# TASK GOAL
Print the entries underneath word for word, omitting whatever pictures they contain.

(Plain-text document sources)
<<<<

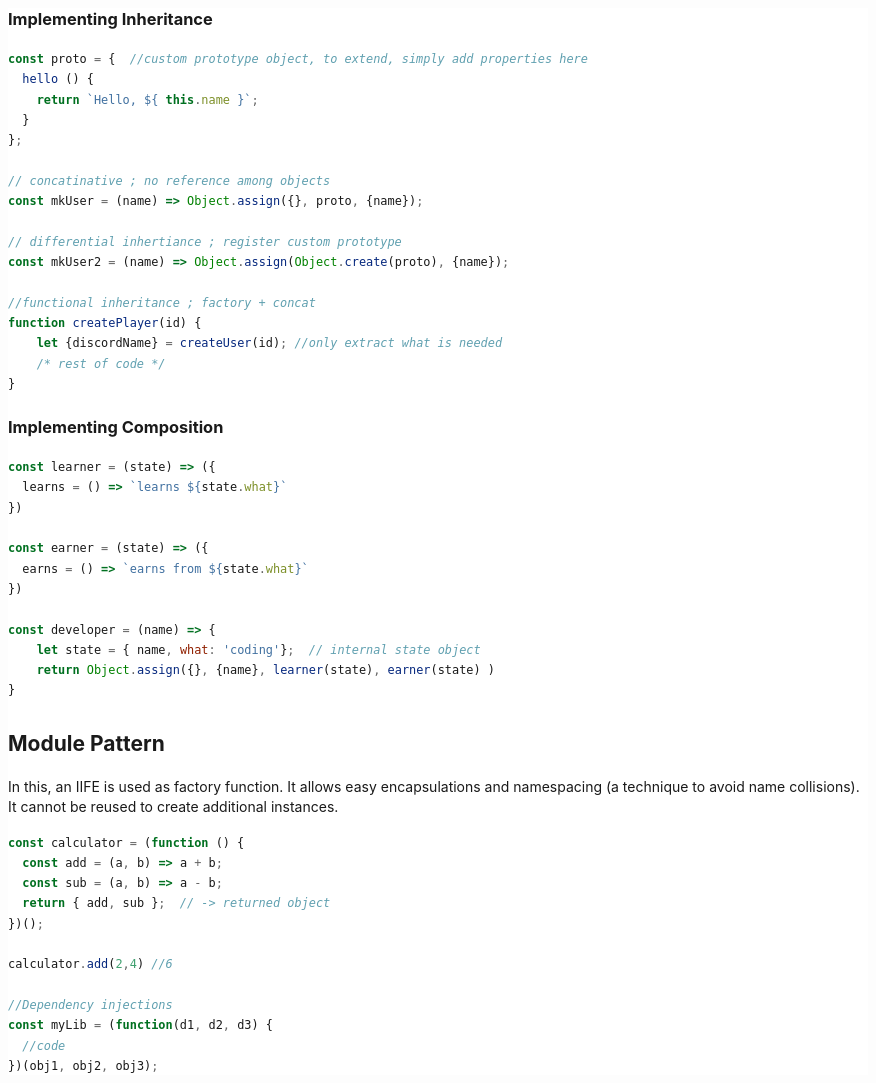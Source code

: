 ### Implementing Inheritance

```js
const proto = {  //custom prototype object, to extend, simply add properties here
  hello () {
    return `Hello, ${ this.name }`;
  }
};

// concatinative ; no reference among objects
const mkUser = (name) => Object.assign({}, proto, {name}); 

// differential inhertiance ; register custom prototype
const mkUser2 = (name) => Object.assign(Object.create(proto), {name}); 

//functional inheritance ; factory + concat
function createPlayer(id) {
	let {discordName} = createUser(id); //only extract what is needed 
	/* rest of code */
}

```

### Implementing Composition

```js
const learner = (state) => ({ 
  learns = () => `learns ${state.what}`
})

const earner = (state) => ({ 
  earns = () => `earns from ${state.what}`
})

const developer = (name) => {
	let state = { name, what: 'coding'};  // internal state object
	return Object.assign({}, {name}, learner(state), earner(state) )
}
```


## Module Pattern

In this, an IIFE is used as factory function. It allows easy encapsulations and namespacing (a technique to avoid name collisions). It cannot be reused to create additional instances.

```js
const calculator = (function () {
  const add = (a, b) => a + b;
  const sub = (a, b) => a - b;
  return { add, sub };  // -> returned object
})();

calculator.add(2,4) //6

//Dependency injections
const myLib = (function(d1, d2, d3) {
  //code
})(obj1, obj2, obj3);

```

>>>>

# ANSWER TO THE EXERCISE
Source code

: ### Implementing Inheritance

```js
const proto = {  //custom prototype object, to extend, simply add properties here
  hello () {
    return `Hello, ${ this.name }`;
  }
};

// concatinative ; no reference among objects
const mkUser = (name) => Object.assign({}, proto, {name}); 

// differential inhertiance ; register custom prototype
const mkUser2 = (name) => Object.assign(Object.create(proto), {name}); 

//functional inheritance ; factory + concat
function createPlayer(id) {
	let {discordName} = createUser(id); //only extract what is needed 
	/* rest of code */
}

```

### Implementing Composition

```js
const learner = (state) => ({ 
  learns = () => `learns ${state.what}`
})

const earner = (state) => ({ 
  earns = () => `earns from ${state.what}`
})

const developer = (name) => {
	let state = { name, what: 'coding'};  // internal state object
	return Object.assign({}, {name}, learner(state), earner(state) )
}
```


## Module Pattern

In this, an IIFE is used as factory function. It allows easy encapsulations and namespacing (a technique to avoid name collisions). It cannot be reused to create additional instances.

```js
const calculator = (function () {
  const add = (a, b) => a + b;
  const sub = (a, b) => a - b;
  return { add, sub };  // -> returned object
})();

calculator.add(2,4) //6

//Dependency injections
const myLib = (function(d1, d2, d3) {
  //code
})(obj1, obj2, obj3);

```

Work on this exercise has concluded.